Meditations-Apps wie Calm oder Headspace sind sehr beliebt und greifen das Bedürfnis nach mentalem Wohlbefinden auf. Besonders viele spannende Beispiele gibt es im Bereich der sozialen Bindungen. Interessant ist da etwa der dänische Supermarkt Jumbo, der besondere «Plauderkassen» für ältere Menschen eingerichtet hat, so dass diese beim Einkaufen auch noch einen kleinen Schwatz abhalten können, ohne sich gestresst zu fühlen von weiteren Kunden.

Und in der Schweiz?
Hier hat sich Corona als guter Nährboden erwiesen, um dem Bedürfnis nach sozialen Bindungen nachzukommen. Hier sticht etwa die reaktivierte Amigos-App der Migros hervor, die innert Kürze Tausende freiwilliger Helferinnen und Helfer versammelt hat, die für Risikopersonen Einkäufe erledigen – selbstverständlich bei der Migros. Betty Bossi stellt kostenlos sämtliche Kochbücher zur Verfügung und der Vegi-Pionier Hiltl macht Kunden per Live-Streaming zu Chefköchinnen und -köchen. All dies sind wirkungsvolle Marken-Rezepte gegen die Einsamkeit und Trostlosigkeit zu Hause. Das Bedürfnis nach Transzendenz nimmt beispielsweise Schweiz Tourismus gekonnt auf mit der Inszenierung des grandiosen Naturerlebnis':

Oder der Baumarkt Hornbach mit der Kampagne «Der Morgen gehört uns»:

Einzigartige «metaphysische» Erlebnisse ermöglicht auch die Uhr-Marke Panerai, die ausgewählte Kunden gemeinsam mit Markenbotschafter Mike Horn in die Arktis schickt, um ihre physischen Grenzen zu testen und den gefährdeten Zustand unseres Ökosystems hautnah mitzuerleben. 

Sie, Herr Koch, sind Partner von BrandTrust.
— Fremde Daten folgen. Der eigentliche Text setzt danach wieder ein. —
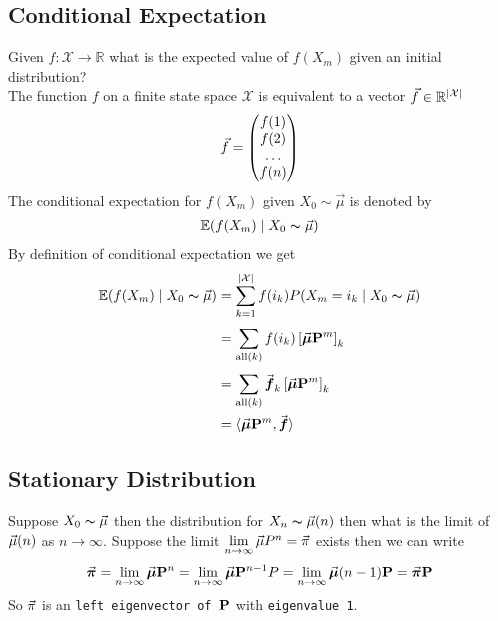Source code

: \documentclass[12pt,a4paper]{article}
\begin{document}
\subsection{Conditional Expectation}
Given $f: \mathcal{X}\to \mathbb{R}$ what is the expected value of $f(X_m)$ given an initial distribution? 
\\
The function $f$ on a finite state space $\mathcal{X}$ is equivalent to a vector $\vec{f} \in \mathbb{R}^{\abs{\mathcal{X}}}$
\begin{align*}
    \vec{f} = \mqty(f(1)\\f(2)\\ \ldots \\ f(n))
\end{align*}  
The conditional expectation for $f(X_m)$ given $X_0 \sim \vec{\mu}$ is denoted by 
\begin{align*}
    \mathbb{E}(f(X_m) \;\vert\; X_0 \thicksim \vec{\mu})
\end{align*} 
By definition of conditional expectation we get
\begin{align*}
    \mathbb{E}(f(X_m) \;\vert\; X_0 \thicksim \vec{\mu}) &= \sum\limits_{k=1}^{\abs{\mathcal{X}}} f(i_k)P(X_m = i_k \;\vert\; X_0 \thicksim \vec{\mu})\\
    &= \sum\limits_{\mathrm{all}(k)}^{} f(i_k) \left[\va*{\mu} \vb{P}^m \right]_k\\
    &= \sum\limits_{\mathrm{all}(k)}^{} \va*{f}_k \left[\va*{\mu} \vb{P}^m \right]_k\\
    &= \langle\va*{\mu}\vb{P}^m, \va*{f}\rangle
\end{align*}
\newpage
\subsection{Stationary Distribution}
Suppose $X_0 \thicksim \va{\mu}$ then the distribution for $X_n \thicksim \va\mu(n)$ then what is the limit of $\va\mu(n)$ as $n\to \infty$. 
Suppose the limit $\lim\limits_{n \rightarrow \infty}\va\mu P^n = \va\pi$ exists then we can write 
\begin{align*}
    \va*{\pi} = \lim\limits_{n \rightarrow \infty}\va*{\mu}\vb{P}^n = \lim\limits_{n \rightarrow \infty}\va*{\mu}\vb{P}^{n-1}P = \lim\limits_{n \rightarrow \infty} \va*{\mu}(n-1)\vb{P} = \va*{\pi}\vb{P}
\end{align*}
So $\va\pi$ is an \texttt{left eigenvector of $\vb{P}$} with \texttt{eigenvalue 1}. 
\end{document}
Haben Sie wegen Corona auch bei Ihren Kunden ein verändertes Konsumverhalten festgestellt?
Da sich unsere Kunden stark unterscheiden und in verschiedenen Segmenten tätig sind, kann ich das nicht generell beantworten. Viele haben jetzt endlich Zeit, ihre strategischen Hausaufgaben zu machen, die sie schon lange vor sich hergeschoben haben. Andere erkennen jetzt, dass ihre alten strategischen Pläne nicht mehr taugen und überarbeiten sie um vom Big Shift der von Corona ausgelöst wurde, zu profitieren.

Und in Ihrem eigenen Konsum: Wo sind Sie persönlich sparsamer als früher?
Zwangsweise sparsamer, würde ich sagen, da man wochenlang nur Geld für Lebensmittel ausgeben konnte. Ausserdem gingen einem die Kochrezepte langsam aus, die man so draufhat und man beginnt zu experimentieren. Aber in sehr guten Wein konnte ich dennoch investieren.